= WHAT THE TASK REQUIRES =
Which lines below hold the word "your"? Copy all of them.

= EXCERPTED RECORDS =
■ ■ ■ ■ ■
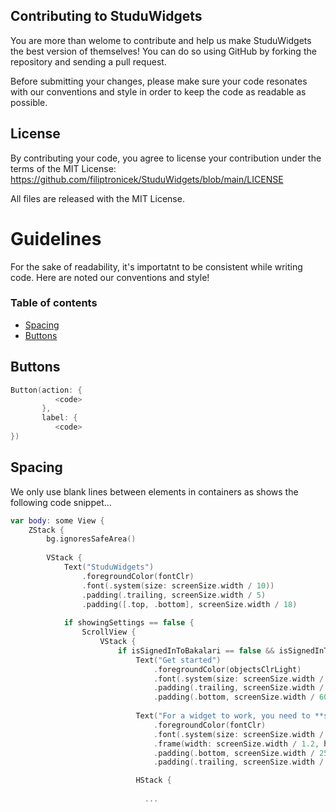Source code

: ## Contributing to StuduWidgets

You are more than welome to contribute and help us make StuduWidgets the best version of themselves! You can do so using GitHub by forking the repository and sending a pull request. 

Before submitting your changes, please make sure your code resonates with our conventions and style in order to keep the code as readable as possible. 

## License 

By contributing your code, you agree to license your contribution under the terms of the MIT License: 
https://github.com/filiptronicek/StuduWidgets/blob/main/LICENSE

All files are released with the MIT License.

# Guidelines 

For the sake of readability, it's importatnt to be consistent while writing code. Here are noted our conventions and style!

### Table of contents 

+ <a href="">Spacing</a>
+ <a href="">Buttons</a>

## Buttons 

```swift
Button(action: {
          <code>
       },
       label: {
          <code> 
})
```

## Spacing

We only use blank lines between elements in containers as shows the following code snippet...

```swift
var body: some View {
    ZStack {
        bg.ignoresSafeArea()
            
        VStack {
            Text("StuduWidgets")
                .foregroundColor(fontClr)
                .font(.system(size: screenSize.width / 10))
                .padding(.trailing, screenSize.width / 5)
                .padding([.top, .bottom], screenSize.width / 18)
                
            if showingSettings == false {
                ScrollView {
                    VStack {
                        if isSignedInToBakalari == false && isSignedInToStrava == false {
                            Text("Get started")
                                .foregroundColor(objectsClrLight)
                                .font(.system(size: screenSize.width / 15))
                                .padding(.trailing, screenSize.width / 1.8)
                                .padding(.bottom, screenSize.width / 60)
                            
                            Text("For a widget to work, you need to **sign in** \nto a corresponding service...")
                                .foregroundColor(fontClr)
                                .font(.system(size: screenSize.width / 25))
                                .frame(width: screenSize.width / 1.2, height: screenSize.width / 10)
                                .padding(.bottom, screenSize.width / 25)
                                .padding(.trailing, screenSize.width / 9)

                            HStack {
                            
                              ...
                                
```
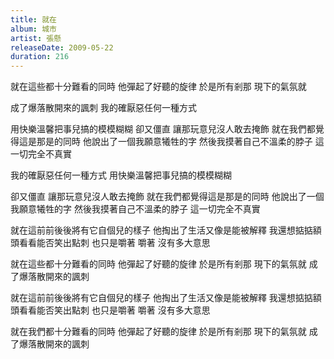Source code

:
 ```yaml
---
title: 就在
album: 城市
artist: 張懸
releaseDate: 2009-05-22
duration: 216
---
```

就在這些都十分難看的同時
他彈起了好聽的旋律
於是所有剎那 現下的氣氛就

成了爆落散開來的諷刺
我的確厭惡任何一種方式

用快樂溫馨把事兒搞的模模糊糊
卻又僵直
讓那玩意兒沒人敢去掩飾
就在我們都覺得這是那是的同時
他說出了一個我願意犧牲的字
然後我摸著自己不溫柔的脖子
這一切完全不真實

我的確厭惡任何一種方式
用快樂溫馨把事兒搞的模模糊糊

卻又僵直
讓那玩意兒沒人敢去掩飾
就在我們都覺得這是那是的同時
他說出了一個我願意犧牲的字
然後我摸著自己不溫柔的脖子
這一切完全不真實

就在這前前後後將有它自個兒的樣子
他掏出了生活又像是能被解釋
我還想掂掂額頭看看能否笑出點刺
也只是嚼著 嚼著 沒有多大意思

就在這些都十分難看的同時
他彈起了好聽的旋律
於是所有剎那 現下的氣氛就
成了爆落散開來的諷刺

就在這前前後後將有它自個兒的樣子
他掏出了生活又像是能被解釋
我還想掂掂額頭看看能否笑出點刺
也只是嚼著 嚼著 沒有多大意思

就在我們都十分難看的同時
他彈起了好聽的旋律
於是所有剎那 現下的氣氛就
成了爆落散開來的諷刺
■ ■ ■ ■ ■
= RESPONSE AREA =
Before submitting your changes, please make sure your code resonates with our conventions and style in order to keep the code as readable as possible. 
By contributing your code, you agree to license your contribution under the terms of the MIT License: 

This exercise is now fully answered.